上記のうち、平成20年度決算検査報告に掲記した「年金記録問題について」は、20年6月に、参議院から、年金記録問題について会計検査を行い、その結果を報告するよう要請され、会計検査院が、その要請により実施した会計検査の結果について報告したものの概要である(検査の要請の内容及び検査の結果に対する所見は、巻末別表参照 。)

4 検査の観点、着眼点、対象及び方法

(1) 検査の観点及び着眼点

会計検査院は、前記のとおり国会からの要請に関する報告を行った後も、機構において実施されている年金記録問題に係る取組の実施状況や個別の委託契約等について検査を行い、検査報告に不当事項、意見を表示し又は処置を要求した事項等を掲記するなどしている。

そして、前記のとおり、機構における年金記録問題への主要な取組は25年度が集中処理の最終年度とされていること、特別委員会において厚生労働省及び機構による年金記録問題への取組の実施状況等について報告書が取りまとめられていることなどを踏まえ、会計検査院は、年金記録問題に関する日本年金機構等の取組に関する各事項について、合規性、経済性、効率性、有効性等の観点から、次の着眼点により検査を行った。

ア 年金記録問題に関する事業の実施状況

(ア) 機構における未統合記録を基礎年金番号に統合するための取組等は適切に実施されているか、その進捗状況はどのようになっているか、未統合記録の解明の状況はどのようになっているか、また、厚生労働省は機構が実施している各種取組の進捗管理等を適切に行っているか。

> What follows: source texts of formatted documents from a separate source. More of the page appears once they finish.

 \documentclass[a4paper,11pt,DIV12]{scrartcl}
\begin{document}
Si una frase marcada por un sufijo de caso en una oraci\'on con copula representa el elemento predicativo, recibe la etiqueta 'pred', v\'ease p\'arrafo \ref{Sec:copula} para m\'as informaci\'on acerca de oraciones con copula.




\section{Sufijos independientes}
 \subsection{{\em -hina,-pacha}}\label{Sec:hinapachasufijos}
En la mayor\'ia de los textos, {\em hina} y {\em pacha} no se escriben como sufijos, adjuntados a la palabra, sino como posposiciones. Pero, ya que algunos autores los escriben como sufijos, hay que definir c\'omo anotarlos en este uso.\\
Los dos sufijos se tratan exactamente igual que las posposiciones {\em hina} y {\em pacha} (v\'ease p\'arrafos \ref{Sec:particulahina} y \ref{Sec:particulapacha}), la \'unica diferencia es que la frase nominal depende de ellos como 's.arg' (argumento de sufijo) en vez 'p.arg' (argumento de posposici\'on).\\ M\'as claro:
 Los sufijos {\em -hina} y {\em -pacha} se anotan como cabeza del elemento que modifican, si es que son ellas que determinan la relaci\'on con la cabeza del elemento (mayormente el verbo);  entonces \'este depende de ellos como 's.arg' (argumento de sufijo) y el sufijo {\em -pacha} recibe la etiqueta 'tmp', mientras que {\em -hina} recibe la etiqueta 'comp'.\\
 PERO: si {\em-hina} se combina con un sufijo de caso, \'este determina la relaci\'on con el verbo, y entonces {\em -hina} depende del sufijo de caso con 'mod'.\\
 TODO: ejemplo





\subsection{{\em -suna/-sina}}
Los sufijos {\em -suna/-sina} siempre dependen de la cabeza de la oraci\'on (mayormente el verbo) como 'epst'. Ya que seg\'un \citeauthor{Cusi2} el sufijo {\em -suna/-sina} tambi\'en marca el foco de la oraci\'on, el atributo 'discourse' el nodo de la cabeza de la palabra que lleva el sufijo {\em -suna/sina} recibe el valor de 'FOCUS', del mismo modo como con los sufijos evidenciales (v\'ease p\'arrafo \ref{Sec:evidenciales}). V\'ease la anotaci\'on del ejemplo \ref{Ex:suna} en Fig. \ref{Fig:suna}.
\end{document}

(イ) 機構における年金受給者等に対する特例的救済施策への取組はどのようになっているか。特に、年金時効特例法に基づく時効特例給付に係る業務処理が不統一になっていた問題等に対する対応や再発防止策は適切に行われているか、また、厚生年金特例法に基づく特例納付保険料の徴収、債権管理に係る事務処理は適切に行われているか、さらに、第3号被保険者の年金記録不整合問題に係る対応は適切に行われているか。

(ウ) 機構が委託により行っている街角の年金相談センター等の運営は、需要に応じた適切な見直しが行われ、効率的なものとなっているか、また、年金事務所等の年金相談及びコールセンターの年金電話相談の実施体制等は適切なものとなっているか。

(エ) 機構が行っている「ねんきんネット」について、その機能追加は、利用者の利便性向上に沿ったものとなっているか、利用の拡大は順調か、市区町村との連携は十分に図られているか。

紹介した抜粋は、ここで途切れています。